- **TO DO**
Write out all the data verbatim. Skip images.

- **AVAILABLE DATA**

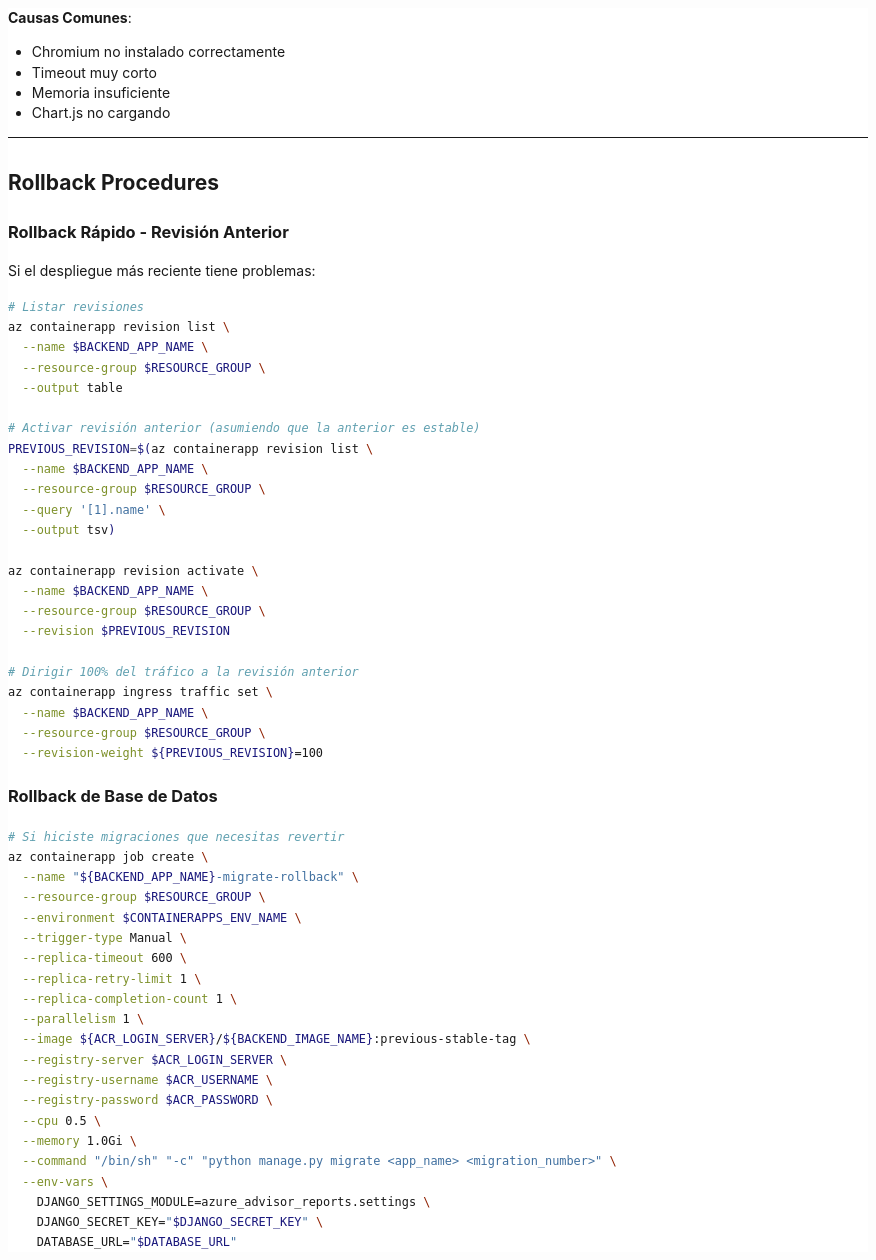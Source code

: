 **Causas Comunes**:
- Chromium no instalado correctamente
- Timeout muy corto
- Memoria insuficiente
- Chart.js no cargando

---

## Rollback Procedures

### Rollback Rápido - Revisión Anterior

Si el despliegue más reciente tiene problemas:

```bash
# Listar revisiones
az containerapp revision list \
  --name $BACKEND_APP_NAME \
  --resource-group $RESOURCE_GROUP \
  --output table

# Activar revisión anterior (asumiendo que la anterior es estable)
PREVIOUS_REVISION=$(az containerapp revision list \
  --name $BACKEND_APP_NAME \
  --resource-group $RESOURCE_GROUP \
  --query '[1].name' \
  --output tsv)

az containerapp revision activate \
  --name $BACKEND_APP_NAME \
  --resource-group $RESOURCE_GROUP \
  --revision $PREVIOUS_REVISION

# Dirigir 100% del tráfico a la revisión anterior
az containerapp ingress traffic set \
  --name $BACKEND_APP_NAME \
  --resource-group $RESOURCE_GROUP \
  --revision-weight ${PREVIOUS_REVISION}=100
```

### Rollback de Base de Datos

```bash
# Si hiciste migraciones que necesitas revertir
az containerapp job create \
  --name "${BACKEND_APP_NAME}-migrate-rollback" \
  --resource-group $RESOURCE_GROUP \
  --environment $CONTAINERAPPS_ENV_NAME \
  --trigger-type Manual \
  --replica-timeout 600 \
  --replica-retry-limit 1 \
  --replica-completion-count 1 \
  --parallelism 1 \
  --image ${ACR_LOGIN_SERVER}/${BACKEND_IMAGE_NAME}:previous-stable-tag \
  --registry-server $ACR_LOGIN_SERVER \
  --registry-username $ACR_USERNAME \
  --registry-password $ACR_PASSWORD \
  --cpu 0.5 \
  --memory 1.0Gi \
  --command "/bin/sh" "-c" "python manage.py migrate <app_name> <migration_number>" \
  --env-vars \
    DJANGO_SETTINGS_MODULE=azure_advisor_reports.settings \
    DJANGO_SECRET_KEY="$DJANGO_SECRET_KEY" \
    DATABASE_URL="$DATABASE_URL"

```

- **FINAL ANSWER**
Source code

: **Causas Comunes**:
- Chromium no instalado correctamente
- Timeout muy corto
- Memoria insuficiente
- Chart.js no cargando

---

## Rollback Procedures

### Rollback Rápido - Revisión Anterior

Si el despliegue más reciente tiene problemas:

```bash
# Listar revisiones
az containerapp revision list \
  --name $BACKEND_APP_NAME \
  --resource-group $RESOURCE_GROUP \
  --output table

# Activar revisión anterior (asumiendo que la anterior es estable)
PREVIOUS_REVISION=$(az containerapp revision list \
  --name $BACKEND_APP_NAME \
  --resource-group $RESOURCE_GROUP \
  --query '[1].name' \
  --output tsv)

az containerapp revision activate \
  --name $BACKEND_APP_NAME \
  --resource-group $RESOURCE_GROUP \
  --revision $PREVIOUS_REVISION

# Dirigir 100% del tráfico a la revisión anterior
az containerapp ingress traffic set \
  --name $BACKEND_APP_NAME \
  --resource-group $RESOURCE_GROUP \
  --revision-weight ${PREVIOUS_REVISION}=100
```

### Rollback de Base de Datos

```bash
# Si hiciste migraciones que necesitas revertir
az containerapp job create \
  --name "${BACKEND_APP_NAME}-migrate-rollback" \
  --resource-group $RESOURCE_GROUP \
  --environment $CONTAINERAPPS_ENV_NAME \
  --trigger-type Manual \
  --replica-timeout 600 \
  --replica-retry-limit 1 \
  --replica-completion-count 1 \
  --parallelism 1 \
  --image ${ACR_LOGIN_SERVER}/${BACKEND_IMAGE_NAME}:previous-stable-tag \
  --registry-server $ACR_LOGIN_SERVER \
  --registry-username $ACR_USERNAME \
  --registry-password $ACR_PASSWORD \
  --cpu 0.5 \
  --memory 1.0Gi \
  --command "/bin/sh" "-c" "python manage.py migrate <app_name> <migration_number>" \
  --env-vars \
    DJANGO_SETTINGS_MODULE=azure_advisor_reports.settings \
    DJANGO_SECRET_KEY="$DJANGO_SECRET_KEY" \
    DATABASE_URL="$DATABASE_URL"

```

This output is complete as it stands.